- **Work to be completed**: The lines from the top of the listing through the one containing "called another nature." are to be retyped exactly, with no other lines.

•••••

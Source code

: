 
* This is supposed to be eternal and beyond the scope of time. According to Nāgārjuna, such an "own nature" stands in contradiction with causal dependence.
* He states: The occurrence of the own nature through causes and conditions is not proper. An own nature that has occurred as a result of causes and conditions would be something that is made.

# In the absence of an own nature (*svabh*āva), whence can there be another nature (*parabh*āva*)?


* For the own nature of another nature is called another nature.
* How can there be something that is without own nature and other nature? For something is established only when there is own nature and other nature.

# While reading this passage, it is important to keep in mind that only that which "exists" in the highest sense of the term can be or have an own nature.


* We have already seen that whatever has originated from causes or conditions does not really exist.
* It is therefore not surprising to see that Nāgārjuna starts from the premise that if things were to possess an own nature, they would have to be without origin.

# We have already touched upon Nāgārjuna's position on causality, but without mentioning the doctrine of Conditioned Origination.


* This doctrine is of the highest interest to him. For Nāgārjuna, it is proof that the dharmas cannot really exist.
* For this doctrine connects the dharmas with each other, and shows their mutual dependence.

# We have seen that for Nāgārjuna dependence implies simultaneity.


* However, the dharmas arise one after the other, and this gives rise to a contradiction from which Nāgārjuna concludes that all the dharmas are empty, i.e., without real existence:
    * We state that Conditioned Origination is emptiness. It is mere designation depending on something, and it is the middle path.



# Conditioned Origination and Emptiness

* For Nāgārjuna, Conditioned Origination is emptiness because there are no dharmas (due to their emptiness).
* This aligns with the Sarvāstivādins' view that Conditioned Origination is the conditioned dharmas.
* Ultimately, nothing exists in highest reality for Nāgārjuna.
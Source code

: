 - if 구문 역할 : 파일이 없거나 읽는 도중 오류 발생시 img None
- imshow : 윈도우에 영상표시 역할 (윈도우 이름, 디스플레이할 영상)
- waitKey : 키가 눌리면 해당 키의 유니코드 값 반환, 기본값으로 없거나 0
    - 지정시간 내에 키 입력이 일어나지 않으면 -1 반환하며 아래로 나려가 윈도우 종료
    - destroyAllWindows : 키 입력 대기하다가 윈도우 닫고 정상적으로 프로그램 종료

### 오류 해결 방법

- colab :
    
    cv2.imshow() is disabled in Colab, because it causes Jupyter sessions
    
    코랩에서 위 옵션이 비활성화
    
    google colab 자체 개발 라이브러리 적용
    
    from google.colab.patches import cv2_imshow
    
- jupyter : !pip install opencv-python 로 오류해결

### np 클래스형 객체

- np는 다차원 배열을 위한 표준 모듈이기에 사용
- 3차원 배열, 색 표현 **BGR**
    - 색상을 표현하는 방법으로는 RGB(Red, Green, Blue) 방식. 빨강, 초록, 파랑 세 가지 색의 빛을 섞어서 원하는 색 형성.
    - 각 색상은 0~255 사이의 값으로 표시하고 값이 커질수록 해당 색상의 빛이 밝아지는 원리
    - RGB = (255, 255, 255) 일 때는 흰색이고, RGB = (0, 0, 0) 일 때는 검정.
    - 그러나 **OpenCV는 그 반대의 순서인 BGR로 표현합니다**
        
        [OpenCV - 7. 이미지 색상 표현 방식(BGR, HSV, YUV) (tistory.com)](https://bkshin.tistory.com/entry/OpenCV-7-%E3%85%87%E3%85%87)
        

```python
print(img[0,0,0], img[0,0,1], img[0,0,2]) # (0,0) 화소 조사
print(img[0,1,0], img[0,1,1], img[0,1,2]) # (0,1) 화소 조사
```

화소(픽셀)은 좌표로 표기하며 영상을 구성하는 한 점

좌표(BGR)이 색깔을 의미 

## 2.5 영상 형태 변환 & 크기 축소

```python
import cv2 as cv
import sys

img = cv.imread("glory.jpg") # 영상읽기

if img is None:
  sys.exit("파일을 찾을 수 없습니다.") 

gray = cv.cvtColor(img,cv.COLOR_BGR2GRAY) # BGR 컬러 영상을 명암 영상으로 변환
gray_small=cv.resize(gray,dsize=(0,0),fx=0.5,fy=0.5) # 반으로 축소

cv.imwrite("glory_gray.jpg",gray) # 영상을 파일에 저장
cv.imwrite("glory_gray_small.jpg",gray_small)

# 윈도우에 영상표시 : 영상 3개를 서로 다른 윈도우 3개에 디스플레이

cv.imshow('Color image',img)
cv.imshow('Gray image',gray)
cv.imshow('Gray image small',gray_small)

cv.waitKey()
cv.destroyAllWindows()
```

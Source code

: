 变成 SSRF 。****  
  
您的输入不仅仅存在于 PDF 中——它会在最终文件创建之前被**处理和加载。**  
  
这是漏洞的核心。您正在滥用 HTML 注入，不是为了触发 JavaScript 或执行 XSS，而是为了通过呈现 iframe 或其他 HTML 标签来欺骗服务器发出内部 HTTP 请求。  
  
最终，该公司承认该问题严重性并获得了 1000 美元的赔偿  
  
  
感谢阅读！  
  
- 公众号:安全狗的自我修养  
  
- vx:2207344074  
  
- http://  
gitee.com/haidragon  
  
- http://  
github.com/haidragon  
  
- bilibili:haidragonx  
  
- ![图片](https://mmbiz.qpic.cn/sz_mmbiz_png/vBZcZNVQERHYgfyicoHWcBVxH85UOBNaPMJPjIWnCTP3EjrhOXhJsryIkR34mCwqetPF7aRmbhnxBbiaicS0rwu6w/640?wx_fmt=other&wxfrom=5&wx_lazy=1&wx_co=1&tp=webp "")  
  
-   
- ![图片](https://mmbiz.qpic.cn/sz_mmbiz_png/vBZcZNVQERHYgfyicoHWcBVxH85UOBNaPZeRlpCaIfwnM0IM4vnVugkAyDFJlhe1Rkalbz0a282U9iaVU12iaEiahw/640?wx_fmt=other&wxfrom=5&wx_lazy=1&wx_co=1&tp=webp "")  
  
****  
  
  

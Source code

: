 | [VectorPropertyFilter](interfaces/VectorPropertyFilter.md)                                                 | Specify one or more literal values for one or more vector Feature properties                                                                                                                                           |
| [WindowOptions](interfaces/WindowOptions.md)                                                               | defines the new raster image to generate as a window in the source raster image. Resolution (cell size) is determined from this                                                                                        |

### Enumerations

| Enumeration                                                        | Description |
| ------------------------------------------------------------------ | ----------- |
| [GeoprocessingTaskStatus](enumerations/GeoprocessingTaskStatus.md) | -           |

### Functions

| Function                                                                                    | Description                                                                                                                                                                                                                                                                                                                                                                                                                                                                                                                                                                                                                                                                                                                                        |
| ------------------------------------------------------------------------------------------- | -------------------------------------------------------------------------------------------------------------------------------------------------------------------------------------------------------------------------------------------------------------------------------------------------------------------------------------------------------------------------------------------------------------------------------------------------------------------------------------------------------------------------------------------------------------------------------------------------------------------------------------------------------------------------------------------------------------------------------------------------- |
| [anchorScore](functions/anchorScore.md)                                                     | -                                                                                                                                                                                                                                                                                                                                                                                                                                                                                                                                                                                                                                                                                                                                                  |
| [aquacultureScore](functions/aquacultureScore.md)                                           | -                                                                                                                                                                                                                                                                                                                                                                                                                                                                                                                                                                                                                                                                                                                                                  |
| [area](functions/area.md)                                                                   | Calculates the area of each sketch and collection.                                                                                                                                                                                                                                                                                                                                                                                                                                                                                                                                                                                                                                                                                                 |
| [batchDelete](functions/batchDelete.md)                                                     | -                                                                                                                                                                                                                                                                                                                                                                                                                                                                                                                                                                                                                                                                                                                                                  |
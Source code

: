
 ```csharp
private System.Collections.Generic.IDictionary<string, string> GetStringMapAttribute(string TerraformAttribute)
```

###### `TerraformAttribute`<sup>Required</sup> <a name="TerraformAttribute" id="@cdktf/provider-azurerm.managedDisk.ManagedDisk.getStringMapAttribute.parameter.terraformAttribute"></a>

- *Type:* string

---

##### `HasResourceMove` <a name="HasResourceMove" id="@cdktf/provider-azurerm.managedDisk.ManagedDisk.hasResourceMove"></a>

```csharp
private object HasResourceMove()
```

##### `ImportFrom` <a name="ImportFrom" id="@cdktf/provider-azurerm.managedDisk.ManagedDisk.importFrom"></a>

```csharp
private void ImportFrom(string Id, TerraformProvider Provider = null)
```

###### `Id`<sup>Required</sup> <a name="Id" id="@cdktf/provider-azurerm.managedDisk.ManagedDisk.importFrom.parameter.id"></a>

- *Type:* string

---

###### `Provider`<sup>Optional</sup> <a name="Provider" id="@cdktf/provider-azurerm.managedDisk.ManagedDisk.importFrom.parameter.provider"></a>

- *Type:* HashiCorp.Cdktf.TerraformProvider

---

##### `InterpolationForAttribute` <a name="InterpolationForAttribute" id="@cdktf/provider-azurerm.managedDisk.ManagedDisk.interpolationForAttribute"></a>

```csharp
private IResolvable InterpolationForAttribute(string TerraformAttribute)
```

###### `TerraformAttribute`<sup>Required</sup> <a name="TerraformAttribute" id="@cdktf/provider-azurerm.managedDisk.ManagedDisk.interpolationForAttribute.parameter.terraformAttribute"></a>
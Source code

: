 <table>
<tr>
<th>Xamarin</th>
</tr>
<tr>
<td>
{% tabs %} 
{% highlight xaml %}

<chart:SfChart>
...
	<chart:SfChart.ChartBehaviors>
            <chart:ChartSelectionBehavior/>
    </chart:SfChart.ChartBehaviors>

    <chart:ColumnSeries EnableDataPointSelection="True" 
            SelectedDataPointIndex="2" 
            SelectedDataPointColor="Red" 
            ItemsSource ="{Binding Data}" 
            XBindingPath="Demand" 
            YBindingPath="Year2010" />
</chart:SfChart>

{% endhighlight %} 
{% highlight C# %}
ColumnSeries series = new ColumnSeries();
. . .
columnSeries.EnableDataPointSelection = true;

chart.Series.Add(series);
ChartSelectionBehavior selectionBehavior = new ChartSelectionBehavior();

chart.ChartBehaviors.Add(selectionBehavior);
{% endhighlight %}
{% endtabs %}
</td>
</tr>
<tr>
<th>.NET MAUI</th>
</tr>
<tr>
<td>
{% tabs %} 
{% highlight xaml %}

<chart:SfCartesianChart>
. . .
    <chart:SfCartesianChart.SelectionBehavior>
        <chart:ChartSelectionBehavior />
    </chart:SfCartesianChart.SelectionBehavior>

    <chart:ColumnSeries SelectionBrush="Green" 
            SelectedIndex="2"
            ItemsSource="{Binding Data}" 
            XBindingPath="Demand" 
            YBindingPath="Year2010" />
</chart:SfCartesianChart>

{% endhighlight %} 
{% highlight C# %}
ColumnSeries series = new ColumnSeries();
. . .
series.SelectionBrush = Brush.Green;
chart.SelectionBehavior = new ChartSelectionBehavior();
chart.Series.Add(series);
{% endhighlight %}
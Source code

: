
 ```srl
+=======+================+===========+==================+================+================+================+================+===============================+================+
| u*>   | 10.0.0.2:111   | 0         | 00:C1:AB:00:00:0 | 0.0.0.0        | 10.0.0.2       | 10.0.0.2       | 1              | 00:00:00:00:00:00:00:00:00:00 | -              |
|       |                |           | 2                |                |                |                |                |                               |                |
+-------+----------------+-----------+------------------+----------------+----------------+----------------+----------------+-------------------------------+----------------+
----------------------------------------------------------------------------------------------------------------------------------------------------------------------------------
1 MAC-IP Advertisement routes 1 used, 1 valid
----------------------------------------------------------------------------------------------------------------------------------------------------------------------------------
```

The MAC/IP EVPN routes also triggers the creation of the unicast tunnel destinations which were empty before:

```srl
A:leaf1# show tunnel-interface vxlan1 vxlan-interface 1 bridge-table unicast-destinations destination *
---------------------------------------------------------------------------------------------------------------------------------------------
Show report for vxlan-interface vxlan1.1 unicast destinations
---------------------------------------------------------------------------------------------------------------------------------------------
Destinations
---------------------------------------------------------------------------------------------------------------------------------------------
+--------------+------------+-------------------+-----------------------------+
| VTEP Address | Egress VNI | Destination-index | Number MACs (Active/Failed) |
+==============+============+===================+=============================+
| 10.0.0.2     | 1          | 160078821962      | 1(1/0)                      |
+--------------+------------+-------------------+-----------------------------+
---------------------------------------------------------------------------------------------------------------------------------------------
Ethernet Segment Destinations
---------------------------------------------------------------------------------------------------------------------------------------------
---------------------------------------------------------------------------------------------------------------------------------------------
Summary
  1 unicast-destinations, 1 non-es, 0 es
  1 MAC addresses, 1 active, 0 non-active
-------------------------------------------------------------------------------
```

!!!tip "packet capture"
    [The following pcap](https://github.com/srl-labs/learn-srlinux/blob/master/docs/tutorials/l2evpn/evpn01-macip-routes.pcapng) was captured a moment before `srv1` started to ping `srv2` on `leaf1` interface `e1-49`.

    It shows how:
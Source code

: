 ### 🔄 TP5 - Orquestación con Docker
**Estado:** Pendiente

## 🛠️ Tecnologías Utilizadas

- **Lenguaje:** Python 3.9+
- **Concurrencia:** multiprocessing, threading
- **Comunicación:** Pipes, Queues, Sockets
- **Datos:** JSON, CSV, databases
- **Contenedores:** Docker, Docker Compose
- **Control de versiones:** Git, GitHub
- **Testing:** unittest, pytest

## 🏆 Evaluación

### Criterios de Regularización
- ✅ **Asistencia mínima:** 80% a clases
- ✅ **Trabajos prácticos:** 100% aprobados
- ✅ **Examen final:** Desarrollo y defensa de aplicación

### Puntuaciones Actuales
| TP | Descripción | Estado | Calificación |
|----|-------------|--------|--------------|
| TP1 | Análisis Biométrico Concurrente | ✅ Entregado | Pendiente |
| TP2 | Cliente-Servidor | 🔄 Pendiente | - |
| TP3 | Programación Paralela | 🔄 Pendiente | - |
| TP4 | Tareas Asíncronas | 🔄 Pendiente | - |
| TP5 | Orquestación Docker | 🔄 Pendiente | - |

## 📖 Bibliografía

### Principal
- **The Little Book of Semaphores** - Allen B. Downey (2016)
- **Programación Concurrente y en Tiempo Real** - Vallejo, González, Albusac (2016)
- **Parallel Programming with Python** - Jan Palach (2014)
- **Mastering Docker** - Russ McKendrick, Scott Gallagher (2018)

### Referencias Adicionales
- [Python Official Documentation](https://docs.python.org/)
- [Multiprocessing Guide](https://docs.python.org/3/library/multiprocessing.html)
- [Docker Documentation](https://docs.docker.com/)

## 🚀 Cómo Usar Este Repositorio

•••••

- **Finished task**:
Source code

: 
* This is supposed to be eternal and beyond the scope of time. According to Nāgārjuna, such an "own nature" stands in contradiction with causal dependence.
* He states: The occurrence of the own nature through causes and conditions is not proper. An own nature that has occurred as a result of causes and conditions would be something that is made.

# In the absence of an own nature (*svabh*āva), whence can there be another nature (*parabh*āva*)?


* For the own nature of another nature is called another nature.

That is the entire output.